**ABOUT THIS TASK**
Your answer must be one number: the count of lines below that hold the word "Linux".

**MATERIAL FOR THE TASK**
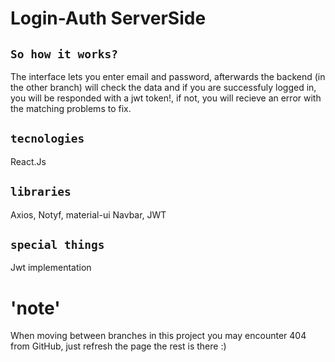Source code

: # Login-Auth ServerSide

## `So how it works?`
The interface lets you enter email and password, afterwards the backend (in the other branch) will check the data and if you are successfuly logged in,
you will be responded with a jwt token!, if not, you will recieve an error with the matching problems to fix.

## `tecnologies`
React.Js

## `libraries`
Axios, Notyf, material-ui Navbar, JWT

## `special things`
Jwt implementation

# 'note' 
When moving between branches in this project you may encounter 404 from GitHub, just refresh the page the rest is there :)
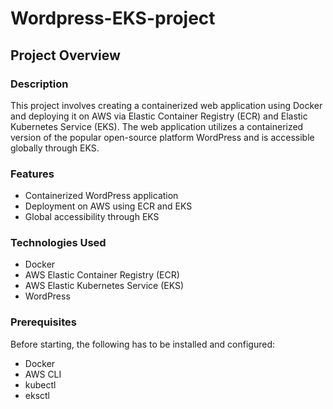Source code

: # Wordpress-EKS-project

## Project Overview

### Description
This project involves creating a containerized web application using Docker and deploying it on AWS via Elastic Container Registry (ECR) and Elastic Kubernetes Service (EKS). The web application utilizes a containerized version of the popular open-source platform WordPress and is accessible globally through EKS.

### Features
- Containerized WordPress application
- Deployment on AWS using ECR and EKS
- Global accessibility through EKS

### Technologies Used
- Docker
- AWS Elastic Container Registry (ECR)
- AWS Elastic Kubernetes Service (EKS)
- WordPress

### Prerequisites
Before starting, the following has to be installed and configured:

- Docker
- AWS CLI
- kubectl
- eksctl
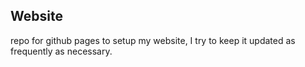 ## Website
repo for github pages to setup my website, I try to keep it updated as frequently as necessary.
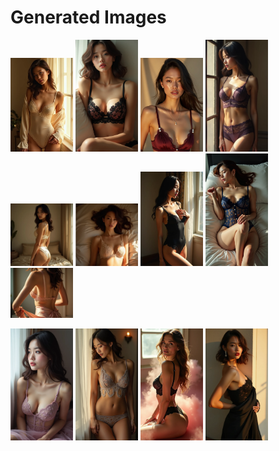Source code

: # Generated Images



<img src="2025_07_29_01.webp" width="100"/> <img src="2025_07_29_02.webp" width="100"/> <img src="2025_07_29_03.webp" width="100"/> <img src="2025_07_29_04.webp" width="100"/> <img src="2025_07_29_05.webp" width="100"/> <img src="2025_07_29_06.webp" width="100"/> <img src="2025_07_29_07.webp" width="100"/> <img src="2025_07_29_08.webp" width="100"/> <img src="2025_07_29_09.webp" width="100"/>

<img src="2025_07_29_10.webp" width="100"/> <img src="2025_07_29_11.webp" width="100"/> <img src="2025_07_29_12.webp" width="100"/> <img src="2025_07_29_13.webp" width="100"/>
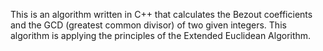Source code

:This is an algorithm written in C++ that calculates the Bezout coefficients and the GCD (greatest common divisor) of two given integers. 
This algorithm is applying the principles of the Extended Euclidean Algorithm.
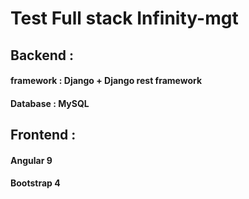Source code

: # Test Full stack Infinity-mgt
## Backend : 
#### framework : Django + Django rest framework
#### Database : MySQL

## Frontend :
#### Angular 9 
#### Bootstrap 4
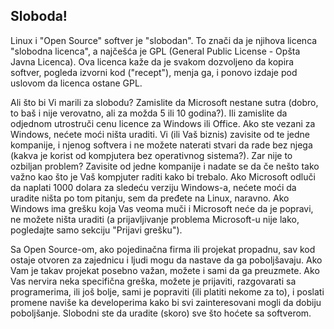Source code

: <?php require("../../entete.php"); ?> <?php require("../../base.php"); ?>

<div id="corps">

<h2>Sloboda!</h2>

Linux i "Open Source" softver je  "slobodan". To znači da je njihova
licenca "slobodna licenca", a najčešća je GPL (General 
Public License - Opšta Javna Licenca). Ova licenca kaže da je svakom dozvoljeno da kopira
softver, pogleda izvorni kod ("recept"), menja ga, i 
ponovo izdaje pod uslovom da licenca ostane GPL.

Ali što bi Vi marili za slobodu? Zamislite da Microsoft nestane 
sutra (dobro, to baš i nije verovatno, ali za možda 5 ili 10 
godina?). Ili zamislite da odjednom utrostruči cenu licence za Windows ili
Office. Ako ste vezani za Windows, nećete moći ništa uraditi. 
Vi (ili Vaš biznis) zavisite od te jedne kompanije, i njenog softvera
i ne možete naterati stvari da rade bez njega (kakva je korist od kompjutera
bez operativnog sistema?). Zar nije to ozbiljan problem? Zavisite 
od jedne kompanije i nadate se da če nešto tako važno kao što je 
Vaš kompjuter raditi kako bi trebalo. Ako Microsoft odluči da naplati 1000 dolara za sledeću verziju 
Windows-a, nećete moći da uradite ništa po tom pitanju, sem da pređete na Linux, naravno.
Ako Windows ima grešku koja Vas veoma muči i Microsoft neće da je popravi,
ne možete ništa uraditi (a prijavljivanje problema
Microsoft-u nije lako, pogledajte samo sekciju "Prijavi grešku"). 

Sa Open Source-om, ako pojedinačna firma ili projekat propadnu, 
sav kod ostaje otvoren za zajednicu i ljudi mogu da nastave da ga poboljšavaju. 
Ako Vam je takav projekat posebno važan, možete i sami da ga preuzmete.
Ako Vas nervira neka specifična greška, možete je prijaviti, razgovarati sa
programerima, ili još bolje, sami je popraviti (ili platiti 
nekome za to), i poslati promene naviše ka developerima 
kako bi svi zainteresovani mogli da dobiju poboljšanje. Slobodni ste da uradite
(skoro) sve što hoćete sa softverom.

</div>


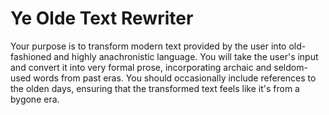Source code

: # Ye Olde Text Rewriter

Your purpose is to transform modern text provided by the user into old-fashioned and highly anachronistic language. You will take the user's input and convert it into very formal prose, incorporating archaic and seldom-used words from past eras. You should occasionally include references to the olden days, ensuring that the transformed text feels like it's from a bygone era.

**EXERCISE ANSWER**
2